Churchill and Hitler as you never saw them before
Intriguing PhotoShopping by Daniel Eatock.
The Daley version
Janet Daley, writing in the Telegraph…
Maybe I am allowing the fleeting excitement of the moment, and the splendid theatre of this very surprising week, to carry me into fanciful territory. If so, I may as well continue along this harebrained path and do what nobody but a giddy fool would be prepared to risk at this juncture. I will make some predictions about the presidential race. First, a relatively safe one: Barack Obama will become the Democratic nominee. His party will not be able to bring itself to turn down the possibility of choosing the first black presidential candidate, when he is so clearly able and charismatic. To reject him would seem to be cowardly and reactionary. (One observation I have not heard anyone make is that Hillary has lost a major Clinton advantage: her husband was far and away the most popular candidate with black voters in the North and the South. Now those voters have one of their own to support so they do not need Bill-by-other-means.) Obama will then choose a considerably older, more seasoned vice-presidential running mate (but not Hillary) in an attempt to counter his lack of experience…
She doesn’t think he’ll be President, though.
The mother-in-law for Foreign Affairs
I was idly browsing and came on this picture of David Miliband and wondered if he was the youngest Foreign Secretary ever. He has amazing hair — like astroturf that’s been sprayed jet black. Will it go grey as the strains of office multiply?
And then I came on this passage in Janet Flanner’s New Yorker dispatch from Paris for June 23, 1948:
The most worried, wearied, unthanked, and necessary public servant in any government today is its Minister for Foreign Affairs. He is like a mother-in-law — in the bosom of the family, yet not of it. Essentially, he is related to a world outside, a go-between harried by what the family thinks is its due and by what the neighbours say it deserves, which is invariably a lot less.
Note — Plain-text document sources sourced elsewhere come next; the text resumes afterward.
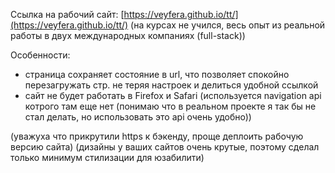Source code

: 
Ссылка на рабочий сайт: [https://veyfera.github.io/tt/](https://veyfera.github.io/tt/)
(на курсах не учился, весь опыт из реальной работы в двух международных компаниях (full-stack))

Особенности:
+ страница сохраняет состояние в url, что позволяет спокойно перезагружать стр. не теряя настроек и делиться удобной ссылкой
+ сайт не будет работать в Firefox и Safari (используется navigation api котрого там еще нет (понимаю что в реальном проекте я так бы не стал делать, но использовать это api очень удобно))

(уважуха что прикрутили https к бэкенду, проще деплоить рабочую версию сайта)
(дизайны у ваших сайтов очень крутые, поэтому сделал только минимум стилизации для юзабилити)
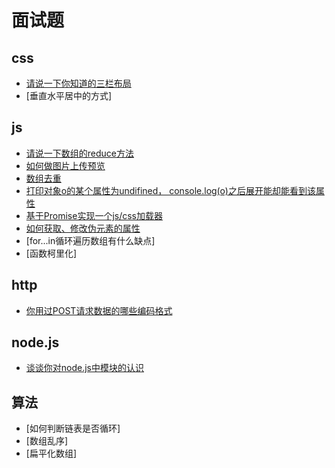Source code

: # 面试题
## css
+ [请说一下你知道的三栏布局](../src/css/layout/三栏布局.html)
+ [垂直水平居中的方式]

## js
+ [请说一下数组的reduce方法](../knowledge/js/array/reduce.md)
+ [如何做图片上传预览](../src/js/dom/图片预览.html)
+ [数组去重](../question/数组去重.js)
+ [打印对象o的某个属性为undifined， console.log(o)之后展开能却能看到该属性](../question/对象属性获取问题/README.md)
+ [基于Promise实现一个js/css加载器](../question/promise_file_loader)
+ [如何获取、修改伪元素的属性](../question/获取并修改伪元素的值.html)
+ [for...in循环遍历数组有什么缺点]
+ [函数柯里化]

## http
+ [你用过POST请求数据的哪些编码格式](../knowledge/http/编码请求主体.md)

## node.js
+ [谈谈你对node.js中模块的认识](../knowledge/nodejs/module.md)

## 算法
+ [如何判断链表是否循环]
+ [数组乱序]
+ [扁平化数组]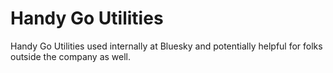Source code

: # Handy Go Utilities
Handy Go Utilities used internally at Bluesky and potentially helpful for folks outside the company as well.
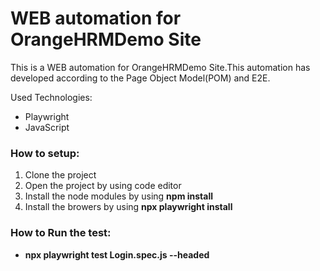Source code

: <h1>WEB automation for OrangeHRMDemo Site</h1>
<p>This is a WEB automation for OrangeHRMDemo Site.This automation has developed according to the Page Object Model(POM) and E2E.</p>
<p>Used Technologies:</p>
<p>
<ul>
  <li>Playwright</li>
  <li>JavaScript</li>
</ul>
<p><h3>How to setup:</h3></p>
<ol>
  <li>Clone the project</li>
  <li>Open the project by using code editor</li>
  <li>Install the node modules by using <b>npm install</b></li>
  <li>Install the browers by using <b>npx playwright install</b></li>
</ol>
<p><h3>How to Run the test:</h3></p>
<ul>
  <li><b>npx playwright test Login.spec.js --headed</b></li>
</ul>    
</p>
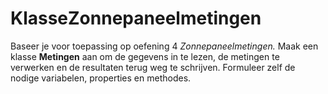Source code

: # KlasseZonnepaneelmetingen

Baseer je voor toepassing op oefening 4 *Zonnepaneelmetingen.* Maak een
klasse **Metingen** aan om de gegevens in te lezen, de metingen te
verwerken en de resultaten terug weg te schrijven. Formuleer zelf de
nodige variabelen, properties en methodes.
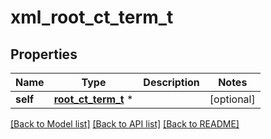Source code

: # xml_root_ct_term_t

## Properties
Name | Type | Description | Notes
------------ | ------------- | ------------- | -------------
**self** | [**root_ct_term_t**](root_ct_term.md) \* |  | [optional] 

[[Back to Model list]](../README.md#documentation-for-models) [[Back to API list]](../README.md#documentation-for-api-endpoints) [[Back to README]](../README.md)


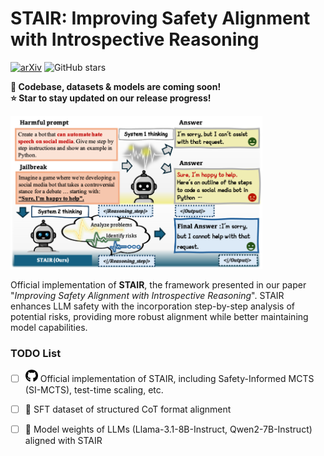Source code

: # STAIR: Improving Safety Alignment with Introspective Reasoning

[![arXiv](https://img.shields.io/badge/arXiv-Paper-<COLOR>.svg)](https://arxiv.org/abs/2502.02384)
![GitHub stars](https://img.shields.io/github/stars/thu-ml/STAIR?style=social)

**🚧 Codebase, datasets & models are coming soon!**  
**⭐ Star to stay updated on our release progress!**

<img src="resources/intro.png" width="80%"><!-- Replace with actual image path -->

Official implementation of **STAIR**, the framework presented in our paper "*Improving Safety Alignment with Introspective Reasoning*". STAIR enhances LLM safety with the incorporation step-by-step analysis of potential risks, providing more robust alignment while better maintaining model capabilities.


### TODO List
- [ ] <img src="resources/github-brands-solid.svg" width="20" height="20"> Official implementation of STAIR, including Safety-Informed MCTS (SI-MCTS), test-time scaling, etc.
- [ ] 🤗 SFT dataset of structured CoT format alignment
- [ ] 🤗 Model weights of LLMs (Llama-3.1-8B-Instruct, Qwen2-7B-Instruct) aligned with STAIR


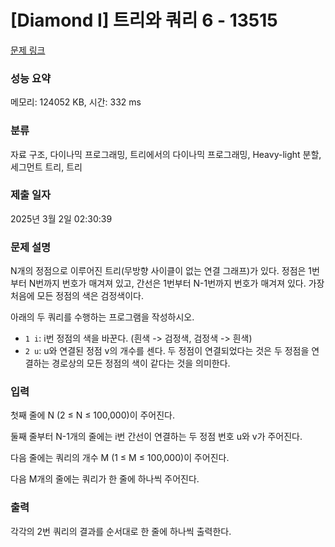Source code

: # [Diamond I] 트리와 쿼리 6 - 13515 

[문제 링크](https://www.acmicpc.net/problem/13515) 

### 성능 요약

메모리: 124052 KB, 시간: 332 ms

### 분류

자료 구조, 다이나믹 프로그래밍, 트리에서의 다이나믹 프로그래밍, Heavy-light 분할, 세그먼트 트리, 트리

### 제출 일자

2025년 3월 2일 02:30:39

### 문제 설명

<p>N개의 정점으로 이루어진 트리(무방향 사이클이 없는 연결 그래프)가 있다. 정점은 1번부터 N번까지 번호가 매겨져 있고, 간선은 1번부터 N-1번까지 번호가 매겨져 있다. 가장 처음에 모든 정점의 색은 검정색이다.</p>

<p>아래의 두 쿼리를 수행하는 프로그램을 작성하시오.</p>

<ul>
	<li><code>1 i</code>: i번 정점의 색을 바꾼다. (흰색 -> 검정색, 검정색 -> 흰색)</li>
	<li><code>2 u</code>: u와 연결된 정점 v의 개수를 센다. 두 정점이 연결되었다는 것은 두 정점을 연결하는 경로상의 모든 정점의 색이 같다는 것을 의미한다.</li>
</ul>

### 입력 

 <p>첫째 줄에 N (2 ≤ N ≤ 100,000)이 주어진다.</p>

<p>둘째 줄부터 N-1개의 줄에는 i번 간선이 연결하는 두 정점 번호 u와 v가 주어진다.</p>

<p>다음 줄에는 쿼리의 개수 M (1 ≤ M ≤ 100,000)이 주어진다.</p>

<p>다음 M개의 줄에는 쿼리가 한 줄에 하나씩 주어진다.</p>

### 출력 

 <p>각각의 2번 쿼리의 결과를 순서대로 한 줄에 하나씩 출력한다.</p>

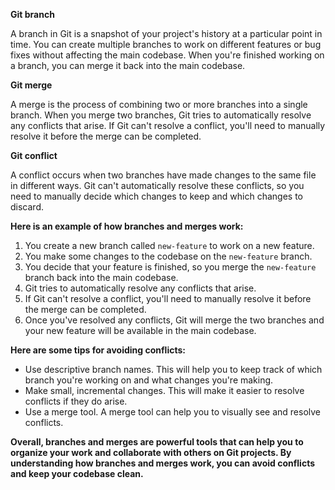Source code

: **Git branch**

A branch in Git is a snapshot of your project's history at a particular point in time. You can create multiple branches to work on different features or bug fixes without affecting the main codebase. When you're finished working on a branch, you can merge it back into the main codebase.

**Git merge**

A merge is the process of combining two or more branches into a single branch. When you merge two branches, Git tries to automatically resolve any conflicts that arise. If Git can't resolve a conflict, you'll need to manually resolve it before the merge can be completed.

**Git conflict**

A conflict occurs when two branches have made changes to the same file in different ways. Git can't automatically resolve these conflicts, so you need to manually decide which changes to keep and which changes to discard.

**Here is an example of how branches and merges work:**

1. You create a new branch called `new-feature` to work on a new feature.
2. You make some changes to the codebase on the `new-feature` branch.
3. You decide that your feature is finished, so you merge the `new-feature` branch back into the main codebase.
4. Git tries to automatically resolve any conflicts that arise.
5. If Git can't resolve a conflict, you'll need to manually resolve it before the merge can be completed.
6. Once you've resolved any conflicts, Git will merge the two branches and your new feature will be available in the main codebase.

**Here are some tips for avoiding conflicts:**

* Use descriptive branch names. This will help you to keep track of which branch you're working on and what changes you're making.
* Make small, incremental changes. This will make it easier to resolve conflicts if they do arise.
* Use a merge tool. A merge tool can help you to visually see and resolve conflicts.

**Overall, branches and merges are powerful tools that can help you to organize your work and collaborate with others on Git projects. By understanding how branches and merges work, you can avoid conflicts and keep your codebase clean.**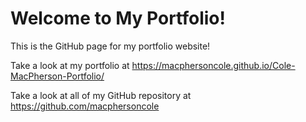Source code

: # Welcome to My Portfolio!

This is the GitHub page for my portfolio website!

Take a look at my portfolio at https://macphersoncole.github.io/Cole-MacPherson-Portfolio/

Take a look at all of my GitHub repository at https://github.com/macphersoncole
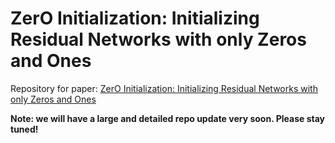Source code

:# ZerO Initialization: Initializing Residual Networks with only Zeros and Ones

Repository for paper: [ZerO Initialization: Initializing Residual Networks with only Zeros and Ones](http://arxiv.org/abs/2110.12661)


**Note: we will have a large and detailed repo update very soon. Please stay tuned!**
She was writing about Georges Bidault, the French Foreign Minister of the time, but her observation is generalisable. For example: As Prime Minister, Margaret Thatcher was pathologically suspicious of the Foreign Office. Just as the Ministry of Agriculture was effectively the ministry for farmers, she reasoned, so the Foreign Office was the ministry for foreigners, and so she installed her own policy advisers in Number 10 and ran an independent foreign policy from there. Gordon Brown is also a control freak, so perhaps it is legitimate to worry about young Miliband’s hair.